* **WHAT IS EXPECTED**
Whenever a line in the data holds the string "screen", pull that line out.

Dataset excerpts
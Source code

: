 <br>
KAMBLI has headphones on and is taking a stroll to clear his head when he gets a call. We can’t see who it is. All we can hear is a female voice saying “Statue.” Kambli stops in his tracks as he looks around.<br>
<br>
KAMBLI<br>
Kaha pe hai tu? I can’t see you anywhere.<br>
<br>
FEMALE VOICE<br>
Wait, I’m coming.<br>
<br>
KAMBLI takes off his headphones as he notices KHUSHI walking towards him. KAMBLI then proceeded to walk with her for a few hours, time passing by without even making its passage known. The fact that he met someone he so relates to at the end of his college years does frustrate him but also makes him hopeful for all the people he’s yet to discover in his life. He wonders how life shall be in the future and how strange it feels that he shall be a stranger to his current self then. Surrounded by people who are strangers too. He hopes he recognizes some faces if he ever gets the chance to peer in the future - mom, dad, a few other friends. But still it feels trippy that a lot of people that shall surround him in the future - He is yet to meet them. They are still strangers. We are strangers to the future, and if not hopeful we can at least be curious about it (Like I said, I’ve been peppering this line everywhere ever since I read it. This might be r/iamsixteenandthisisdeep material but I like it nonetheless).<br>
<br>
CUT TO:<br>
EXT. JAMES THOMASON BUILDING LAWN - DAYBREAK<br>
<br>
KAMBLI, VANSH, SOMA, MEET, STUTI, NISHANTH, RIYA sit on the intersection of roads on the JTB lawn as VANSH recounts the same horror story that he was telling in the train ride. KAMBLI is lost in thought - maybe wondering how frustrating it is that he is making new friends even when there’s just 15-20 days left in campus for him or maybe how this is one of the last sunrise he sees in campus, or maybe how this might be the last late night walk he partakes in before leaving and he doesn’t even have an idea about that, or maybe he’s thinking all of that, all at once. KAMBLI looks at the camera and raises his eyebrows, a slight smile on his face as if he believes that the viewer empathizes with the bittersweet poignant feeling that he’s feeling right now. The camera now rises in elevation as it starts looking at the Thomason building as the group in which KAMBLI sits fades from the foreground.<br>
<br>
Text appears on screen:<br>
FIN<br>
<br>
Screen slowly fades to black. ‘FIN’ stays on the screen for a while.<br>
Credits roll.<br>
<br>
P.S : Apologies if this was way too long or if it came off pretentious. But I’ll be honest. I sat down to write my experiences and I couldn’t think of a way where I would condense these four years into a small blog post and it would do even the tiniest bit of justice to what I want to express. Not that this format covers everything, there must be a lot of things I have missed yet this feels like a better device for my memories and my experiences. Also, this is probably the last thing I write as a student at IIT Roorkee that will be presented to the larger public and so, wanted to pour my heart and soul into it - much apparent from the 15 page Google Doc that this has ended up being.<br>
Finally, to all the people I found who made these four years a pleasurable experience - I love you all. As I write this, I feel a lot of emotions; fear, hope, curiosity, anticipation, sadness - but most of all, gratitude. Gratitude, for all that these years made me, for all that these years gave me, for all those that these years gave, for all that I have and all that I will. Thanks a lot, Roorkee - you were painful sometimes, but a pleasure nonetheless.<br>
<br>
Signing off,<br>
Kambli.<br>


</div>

* **YOUR SOLUTION**
Text appears on screen:<br>
Screen slowly fades to black. ‘FIN’ stays on the screen for a while.<br>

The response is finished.